EXERCISE DETAILS →
Your task is to print each entry exactly as written.

DATA EXTRACTS →
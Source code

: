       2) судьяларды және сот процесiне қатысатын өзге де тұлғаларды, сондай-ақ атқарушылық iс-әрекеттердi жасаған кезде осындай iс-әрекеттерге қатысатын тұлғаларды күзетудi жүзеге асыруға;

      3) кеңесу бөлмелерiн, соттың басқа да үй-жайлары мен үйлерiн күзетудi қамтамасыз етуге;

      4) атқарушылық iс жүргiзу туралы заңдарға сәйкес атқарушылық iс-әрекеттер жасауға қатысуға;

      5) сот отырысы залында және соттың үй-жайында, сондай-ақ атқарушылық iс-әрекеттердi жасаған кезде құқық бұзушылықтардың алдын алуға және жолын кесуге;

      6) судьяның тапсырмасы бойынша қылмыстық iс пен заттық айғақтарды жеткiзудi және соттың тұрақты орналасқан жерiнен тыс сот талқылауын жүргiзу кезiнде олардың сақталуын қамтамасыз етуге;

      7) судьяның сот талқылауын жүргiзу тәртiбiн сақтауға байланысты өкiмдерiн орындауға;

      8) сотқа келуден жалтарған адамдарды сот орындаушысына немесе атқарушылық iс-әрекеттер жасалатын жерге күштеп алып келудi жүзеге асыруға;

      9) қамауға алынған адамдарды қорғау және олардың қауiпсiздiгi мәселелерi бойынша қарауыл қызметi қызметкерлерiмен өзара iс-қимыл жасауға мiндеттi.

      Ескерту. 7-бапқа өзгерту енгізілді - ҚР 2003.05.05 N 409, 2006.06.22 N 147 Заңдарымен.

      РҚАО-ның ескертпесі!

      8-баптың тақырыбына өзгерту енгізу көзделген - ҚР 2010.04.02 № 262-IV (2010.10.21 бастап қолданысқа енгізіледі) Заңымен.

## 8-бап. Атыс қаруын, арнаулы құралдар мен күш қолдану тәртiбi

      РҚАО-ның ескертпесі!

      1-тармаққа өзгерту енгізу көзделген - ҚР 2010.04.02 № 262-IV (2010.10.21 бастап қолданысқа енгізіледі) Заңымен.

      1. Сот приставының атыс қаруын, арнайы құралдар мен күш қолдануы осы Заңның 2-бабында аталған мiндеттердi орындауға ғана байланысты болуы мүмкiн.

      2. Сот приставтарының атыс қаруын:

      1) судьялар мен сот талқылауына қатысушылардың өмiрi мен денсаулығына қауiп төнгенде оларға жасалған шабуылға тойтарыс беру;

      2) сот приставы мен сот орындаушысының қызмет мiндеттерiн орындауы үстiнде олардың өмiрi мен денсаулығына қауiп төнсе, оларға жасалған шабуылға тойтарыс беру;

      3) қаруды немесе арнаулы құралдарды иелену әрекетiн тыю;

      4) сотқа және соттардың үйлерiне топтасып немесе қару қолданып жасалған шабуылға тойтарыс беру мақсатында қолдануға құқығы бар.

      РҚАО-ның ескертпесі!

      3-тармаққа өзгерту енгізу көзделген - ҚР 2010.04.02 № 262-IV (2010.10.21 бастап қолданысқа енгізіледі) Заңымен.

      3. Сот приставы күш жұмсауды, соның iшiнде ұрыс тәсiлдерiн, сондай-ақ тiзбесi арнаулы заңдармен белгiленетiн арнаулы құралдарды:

REPLY →
Source code

:       2) судьяларды және сот процесiне қатысатын өзге де тұлғаларды, сондай-ақ атқарушылық iс-әрекеттердi жасаған кезде осындай iс-әрекеттерге қатысатын тұлғаларды күзетудi жүзеге асыруға;

      3) кеңесу бөлмелерiн, соттың басқа да үй-жайлары мен үйлерiн күзетудi қамтамасыз етуге;

      4) атқарушылық iс жүргiзу туралы заңдарға сәйкес атқарушылық iс-әрекеттер жасауға қатысуға;

      5) сот отырысы залында және соттың үй-жайында, сондай-ақ атқарушылық iс-әрекеттердi жасаған кезде құқық бұзушылықтардың алдын алуға және жолын кесуге;

      6) судьяның тапсырмасы бойынша қылмыстық iс пен заттық айғақтарды жеткiзудi және соттың тұрақты орналасқан жерiнен тыс сот талқылауын жүргiзу кезiнде олардың сақталуын қамтамасыз етуге;

      7) судьяның сот талқылауын жүргiзу тәртiбiн сақтауға байланысты өкiмдерiн орындауға;

      8) сотқа келуден жалтарған адамдарды сот орындаушысына немесе атқарушылық iс-әрекеттер жасалатын жерге күштеп алып келудi жүзеге асыруға;

      9) қамауға алынған адамдарды қорғау және олардың қауiпсiздiгi мәселелерi бойынша қарауыл қызметi қызметкерлерiмен өзара iс-қимыл жасауға мiндеттi.

      Ескерту. 7-бапқа өзгерту енгізілді - ҚР 2003.05.05 N 409, 2006.06.22 N 147 Заңдарымен.

      РҚАО-ның ескертпесі!

      8-баптың тақырыбына өзгерту енгізу көзделген - ҚР 2010.04.02 № 262-IV (2010.10.21 бастап қолданысқа енгізіледі) Заңымен.

## 8-бап. Атыс қаруын, арнаулы құралдар мен күш қолдану тәртiбi

      РҚАО-ның ескертпесі!

      1-тармаққа өзгерту енгізу көзделген - ҚР 2010.04.02 № 262-IV (2010.10.21 бастап қолданысқа енгізіледі) Заңымен.

      1. Сот приставының атыс қаруын, арнайы құралдар мен күш қолдануы осы Заңның 2-бабында аталған мiндеттердi орындауға ғана байланысты болуы мүмкiн.

      2. Сот приставтарының атыс қаруын:

      1) судьялар мен сот талқылауына қатысушылардың өмiрi мен денсаулығына қауiп төнгенде оларға жасалған шабуылға тойтарыс беру;

      2) сот приставы мен сот орындаушысының қызмет мiндеттерiн орындауы үстiнде олардың өмiрi мен денсаулығына қауiп төнсе, оларға жасалған шабуылға тойтарыс беру;

      3) қаруды немесе арнаулы құралдарды иелену әрекетiн тыю;

      4) сотқа және соттардың үйлерiне топтасып немесе қару қолданып жасалған шабуылға тойтарыс беру мақсатында қолдануға құқығы бар.

      РҚАО-ның ескертпесі!

      3-тармаққа өзгерту енгізу көзделген - ҚР 2010.04.02 № 262-IV (2010.10.21 бастап қолданысқа енгізіледі) Заңымен.

      3. Сот приставы күш жұмсауды, соның iшiнде ұрыс тәсiлдерiн, сондай-ақ тiзбесi арнаулы заңдармен белгiленетiн арнаулы құралдарды:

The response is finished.